■ EXERCISE
Extract every line below that contains the word "mkdir".

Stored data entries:
-.-.-

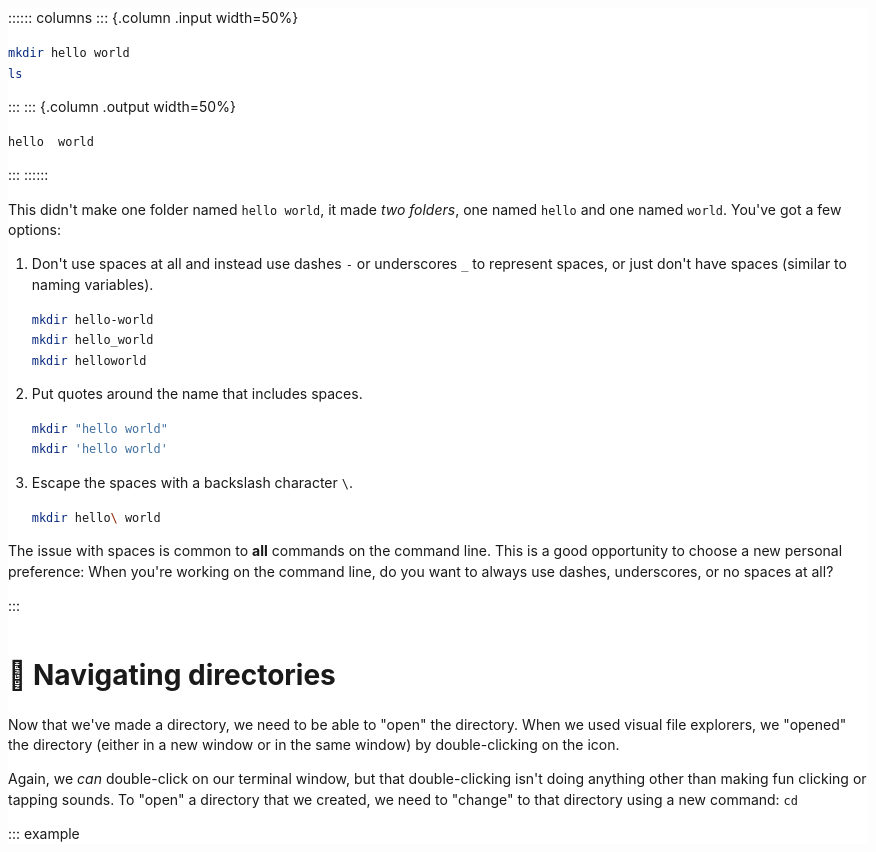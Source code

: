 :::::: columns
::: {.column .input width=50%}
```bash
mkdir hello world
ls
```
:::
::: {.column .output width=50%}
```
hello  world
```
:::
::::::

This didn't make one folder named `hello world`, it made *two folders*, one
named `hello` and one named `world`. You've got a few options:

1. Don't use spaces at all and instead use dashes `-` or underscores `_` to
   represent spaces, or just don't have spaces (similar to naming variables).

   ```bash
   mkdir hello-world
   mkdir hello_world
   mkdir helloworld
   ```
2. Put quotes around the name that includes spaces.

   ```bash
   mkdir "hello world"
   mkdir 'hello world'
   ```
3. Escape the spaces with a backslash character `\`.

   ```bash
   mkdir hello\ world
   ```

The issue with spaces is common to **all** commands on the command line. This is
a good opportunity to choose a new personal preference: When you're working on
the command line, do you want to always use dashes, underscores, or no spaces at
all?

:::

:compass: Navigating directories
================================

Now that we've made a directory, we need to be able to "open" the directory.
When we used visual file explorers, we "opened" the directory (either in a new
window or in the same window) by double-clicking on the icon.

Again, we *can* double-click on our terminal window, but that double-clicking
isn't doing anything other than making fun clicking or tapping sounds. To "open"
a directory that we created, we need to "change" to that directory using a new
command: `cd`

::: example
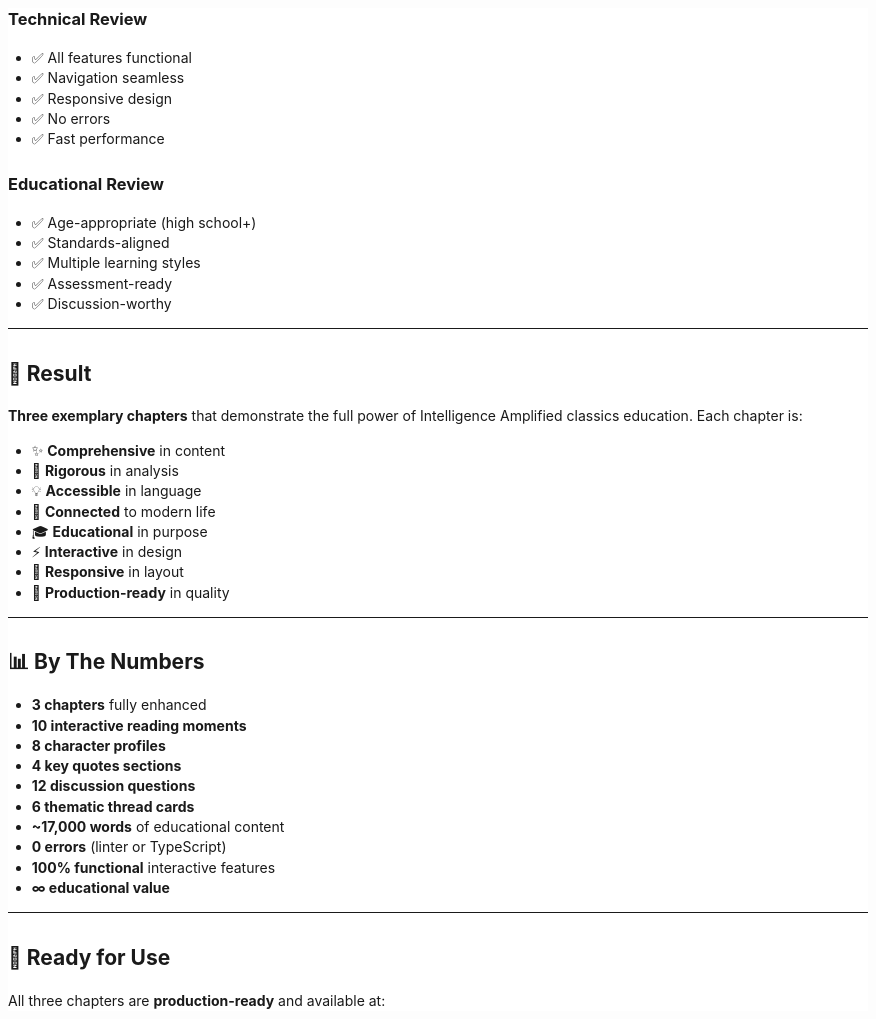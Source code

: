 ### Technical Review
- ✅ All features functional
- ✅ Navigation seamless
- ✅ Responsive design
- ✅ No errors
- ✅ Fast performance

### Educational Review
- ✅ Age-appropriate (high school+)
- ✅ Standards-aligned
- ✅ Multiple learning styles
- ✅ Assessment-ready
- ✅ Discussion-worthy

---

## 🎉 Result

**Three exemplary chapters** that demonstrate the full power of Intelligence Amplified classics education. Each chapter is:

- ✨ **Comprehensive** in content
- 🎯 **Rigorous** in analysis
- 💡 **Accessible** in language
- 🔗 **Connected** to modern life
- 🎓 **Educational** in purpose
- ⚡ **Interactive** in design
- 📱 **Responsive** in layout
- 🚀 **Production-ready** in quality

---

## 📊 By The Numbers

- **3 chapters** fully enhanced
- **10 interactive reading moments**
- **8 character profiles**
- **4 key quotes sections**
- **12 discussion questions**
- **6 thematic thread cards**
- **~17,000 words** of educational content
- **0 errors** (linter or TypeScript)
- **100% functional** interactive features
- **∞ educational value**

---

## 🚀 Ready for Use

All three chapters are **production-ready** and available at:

-.-.-

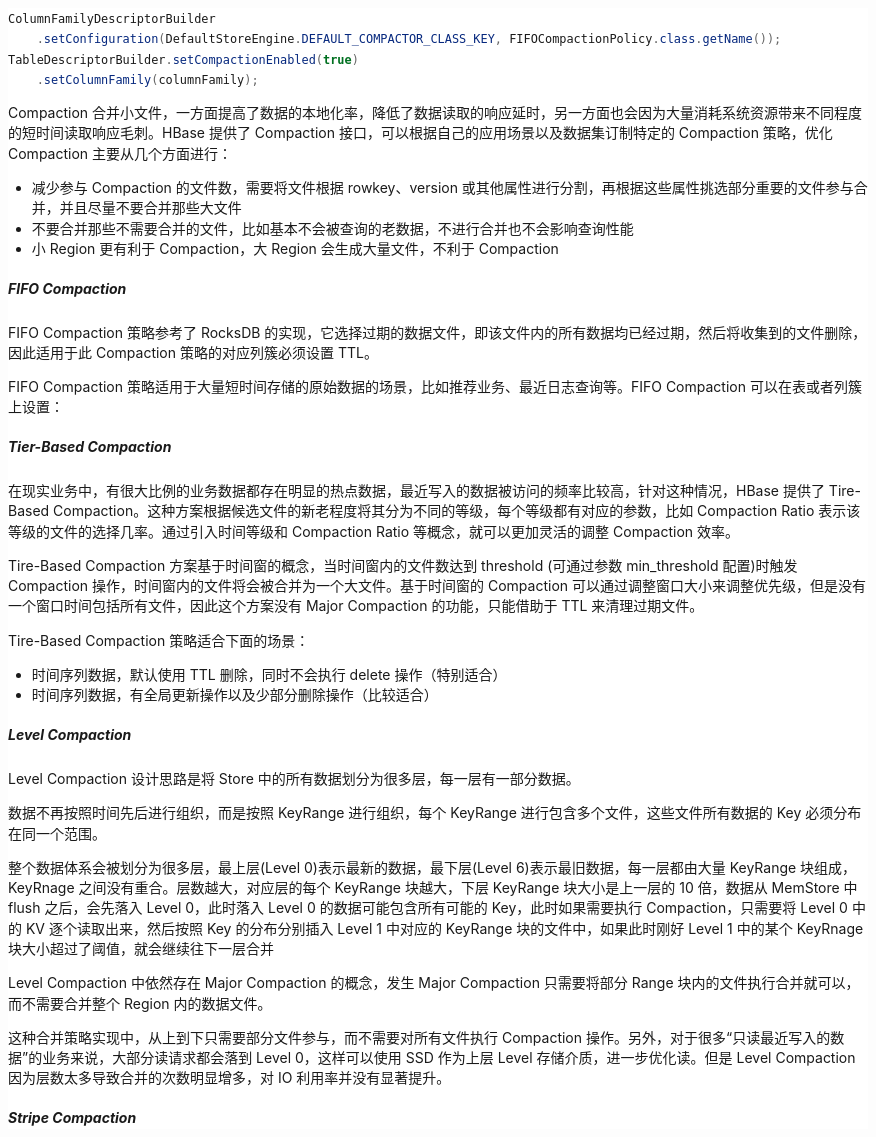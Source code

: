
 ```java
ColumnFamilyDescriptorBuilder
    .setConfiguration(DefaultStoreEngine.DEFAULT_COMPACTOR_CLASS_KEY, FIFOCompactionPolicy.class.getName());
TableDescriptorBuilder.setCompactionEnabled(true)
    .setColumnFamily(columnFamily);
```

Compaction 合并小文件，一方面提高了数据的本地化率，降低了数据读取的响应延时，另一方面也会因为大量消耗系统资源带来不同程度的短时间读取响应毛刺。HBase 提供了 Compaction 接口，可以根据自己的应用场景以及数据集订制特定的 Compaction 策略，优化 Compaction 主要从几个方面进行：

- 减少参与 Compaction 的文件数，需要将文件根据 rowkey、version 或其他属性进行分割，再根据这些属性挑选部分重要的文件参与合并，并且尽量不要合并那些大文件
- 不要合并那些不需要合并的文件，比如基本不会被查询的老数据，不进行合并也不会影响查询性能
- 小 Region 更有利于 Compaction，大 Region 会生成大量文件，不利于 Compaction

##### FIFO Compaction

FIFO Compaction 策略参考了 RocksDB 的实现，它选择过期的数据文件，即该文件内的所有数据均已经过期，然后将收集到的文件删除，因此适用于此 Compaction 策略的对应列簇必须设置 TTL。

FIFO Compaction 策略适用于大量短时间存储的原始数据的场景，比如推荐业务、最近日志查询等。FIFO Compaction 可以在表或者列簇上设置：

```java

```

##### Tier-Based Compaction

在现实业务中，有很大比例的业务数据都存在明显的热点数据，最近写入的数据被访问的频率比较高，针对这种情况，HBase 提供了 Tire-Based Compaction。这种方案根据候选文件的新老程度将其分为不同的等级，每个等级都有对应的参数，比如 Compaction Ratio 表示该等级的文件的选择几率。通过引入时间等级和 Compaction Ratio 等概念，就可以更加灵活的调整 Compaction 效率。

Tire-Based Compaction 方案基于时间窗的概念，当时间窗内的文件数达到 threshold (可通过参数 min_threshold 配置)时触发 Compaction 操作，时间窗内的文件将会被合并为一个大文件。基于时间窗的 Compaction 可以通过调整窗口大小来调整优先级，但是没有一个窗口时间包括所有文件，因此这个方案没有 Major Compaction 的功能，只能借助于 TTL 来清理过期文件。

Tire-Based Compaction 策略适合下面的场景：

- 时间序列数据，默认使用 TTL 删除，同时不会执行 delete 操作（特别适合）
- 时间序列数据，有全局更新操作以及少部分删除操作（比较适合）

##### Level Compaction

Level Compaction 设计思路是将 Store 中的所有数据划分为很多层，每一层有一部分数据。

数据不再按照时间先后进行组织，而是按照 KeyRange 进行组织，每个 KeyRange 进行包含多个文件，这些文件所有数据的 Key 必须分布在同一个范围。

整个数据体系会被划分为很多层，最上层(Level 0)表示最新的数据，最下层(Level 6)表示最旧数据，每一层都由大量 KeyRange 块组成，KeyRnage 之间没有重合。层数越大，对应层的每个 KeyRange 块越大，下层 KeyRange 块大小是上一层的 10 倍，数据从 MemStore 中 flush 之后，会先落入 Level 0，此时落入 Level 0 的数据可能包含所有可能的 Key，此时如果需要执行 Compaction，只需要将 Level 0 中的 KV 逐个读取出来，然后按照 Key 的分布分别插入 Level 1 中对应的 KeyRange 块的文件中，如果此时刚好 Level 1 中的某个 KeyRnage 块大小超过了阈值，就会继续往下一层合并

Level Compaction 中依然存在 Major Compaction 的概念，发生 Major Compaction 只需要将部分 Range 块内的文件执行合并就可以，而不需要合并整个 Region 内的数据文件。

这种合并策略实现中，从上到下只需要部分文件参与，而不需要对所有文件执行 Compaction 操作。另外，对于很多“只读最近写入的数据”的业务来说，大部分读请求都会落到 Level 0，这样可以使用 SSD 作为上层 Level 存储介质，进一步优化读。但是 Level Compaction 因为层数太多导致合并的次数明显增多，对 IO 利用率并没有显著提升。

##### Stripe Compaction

-.-.-

■ TASK RESULT
mkdir hello world
   mkdir hello-world
   mkdir hello_world
   mkdir helloworld
   mkdir "hello world"
   mkdir 'hello world'
   mkdir hello\ world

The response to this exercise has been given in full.